It was also so interesting to me how the students pick their high schools. They decide if they want to go to a trade school, vocational school, traditional school and where they want to apply. Some of the children at this secondary school traveled 45 minutes to an hour each way to get to high school. They picked this school for Business. It was hard enough for me to pick a major in a University at age 18. I cannot imagine picking a focus at the age of 14 for secondary school. From what I observed the behavioral issues seemed better at this school. The kids got to class on time and treated their teachers with much more respect. I was wondering if this had to do with the fact that they picked this secondary school and more or less wanted to be there. I feel like these students had a higher value for education then seem by American students in secondary school.

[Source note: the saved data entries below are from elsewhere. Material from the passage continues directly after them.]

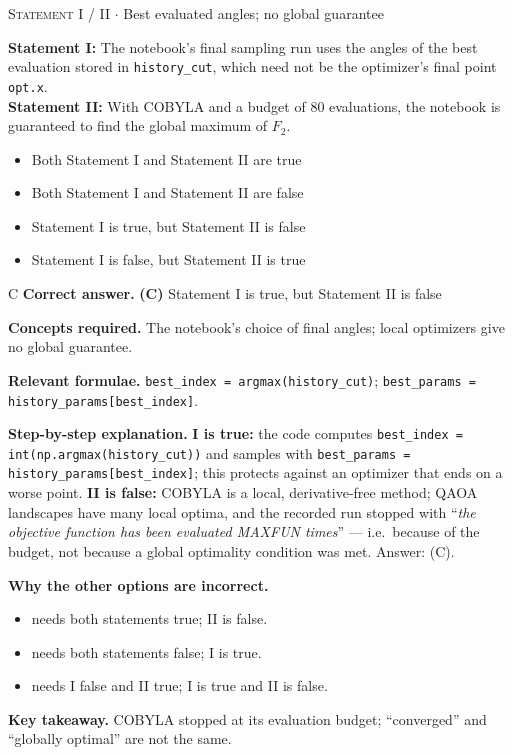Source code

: \documentclass[11pt,a4paper]{article}
\newcommand{\optlabel}[1]{\textbf{(#1)}}
\newcommand{\correctlabel}[1]{\textcolor{okgreen}{\textbf{(#1)}\,\ding{51}}}
\newenvironment{qitem}[1]{\begin{list}{}{\setlength{\leftmargin}{3.3em}\setlength{\labelwidth}{3.1em}%
  \setlength{\labelsep}{0.2em}\setlength{\topsep}{3pt}\setlength{\parsep}{3pt}}\item[\textbf{Q.#1}\hfill]}{\end{list}}
\newcommand{\qsep}{\par\vspace{2pt}{\color{black!15}\hrule}\vspace{4pt}}
\newcommand{\qmeta}[2]{{\footnotesize\color{black!60}\textsc{#1} \;$\cdot$\; #2}\par}
\begin{document}
\qsep

\begin{qitem}{58}
\qmeta{Statement I / II}{Best evaluated angles; no global guarantee}
\textbf{Statement I:} The notebook's final sampling run uses the angles of the best evaluation stored in
\texttt{history\_cut}, which need not be the optimizer's final point \texttt{opt.x}.\\[1mm]
\textbf{Statement II:} With COBYLA and a budget of 80 evaluations, the notebook is guaranteed to find the global maximum of $F_2$.
\begin{itemize}[leftmargin=2.6em, labelsep=0.4em, itemsep=2pt, topsep=3pt]
\item[\optlabel{A}] Both Statement I and Statement II are true
\item[\optlabel{B}] Both Statement I and Statement II are false
\item[\correctlabel{C}] Statement I is true, but Statement II is false
\item[\optlabel{D}] Statement I is false, but Statement II is true
\end{itemize}
\end{qitem}
\begin{solbox}{C}
\textbf{\color{brand}Correct answer.} \textcolor{okgreen}{\textbf{(C)}} Statement I is true, but Statement II is false

\textbf{\color{brand}Concepts required.} The notebook's choice of final angles; local optimizers give no global guarantee.

\textbf{\color{brand}Relevant formulae.} \texttt{best\_index = argmax(history\_cut)}; \texttt{best\_params = history\_params[best\_index]}.

\textbf{\color{brand}Step-by-step explanation.} \textbf{I is true:} the code computes \texttt{best\_index = int(np.argmax(history\_cut))} and samples with
\texttt{best\_params = history\_params[best\_index]}; this protects against an optimizer that ends on a worse point.
\textbf{II is false:} COBYLA is a local, derivative-free method; QAOA landscapes have many local optima, and the recorded run
stopped with ``\emph{the objective function has been evaluated MAXFUN times}'' --- i.e.\ because of the budget, not because a global
optimality condition was met. Answer: (C).

\textbf{\color{brand}Why the other options are incorrect.}
\begin{itemize}[leftmargin=2.4em, itemsep=1pt, topsep=2pt]
\item[\textbf{(A)}] needs both statements true; II is false.
\item[\textbf{(B)}] needs both statements false; I is true.
\item[\textbf{(D)}] needs I false and II true; I is true and II is false.
\end{itemize}
\textbf{\color{brand}Key takeaway.} COBYLA stopped at its evaluation budget; ``converged'' and ``globally optimal'' are not the same.
\end{solbox}
\qsep
\end{document}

One last set of observations I had related to the after school opportunities and school sports. They did not really exist here. All the children said they would go home after school. A few did hip hop, or swimming lessons. Those activities were not associated with the school. Other children sang in their church choir or held after school jobs. In American schools, so much is offered outside of school. In high school when I did dance team in the morning I would be at the school from 5:45 am to about 5:00 pm and would come back for study groups or sports games. I would also have an activity every night of the week after school. In the elementary school I volunteer at in Tacoma, there are so many after school programs. I work with two sisters who are at the school from 7 am to 6 pm most week nights. There is such a sense of opportunity in America. The two girls I work with have a hard home life but they are still given a chance. They have activities to do after school and someone to help them with their homework every night. I wonder what children who live in Budapest who do not have good home lives do after school? I learned so much from this tour and loved talking with the students.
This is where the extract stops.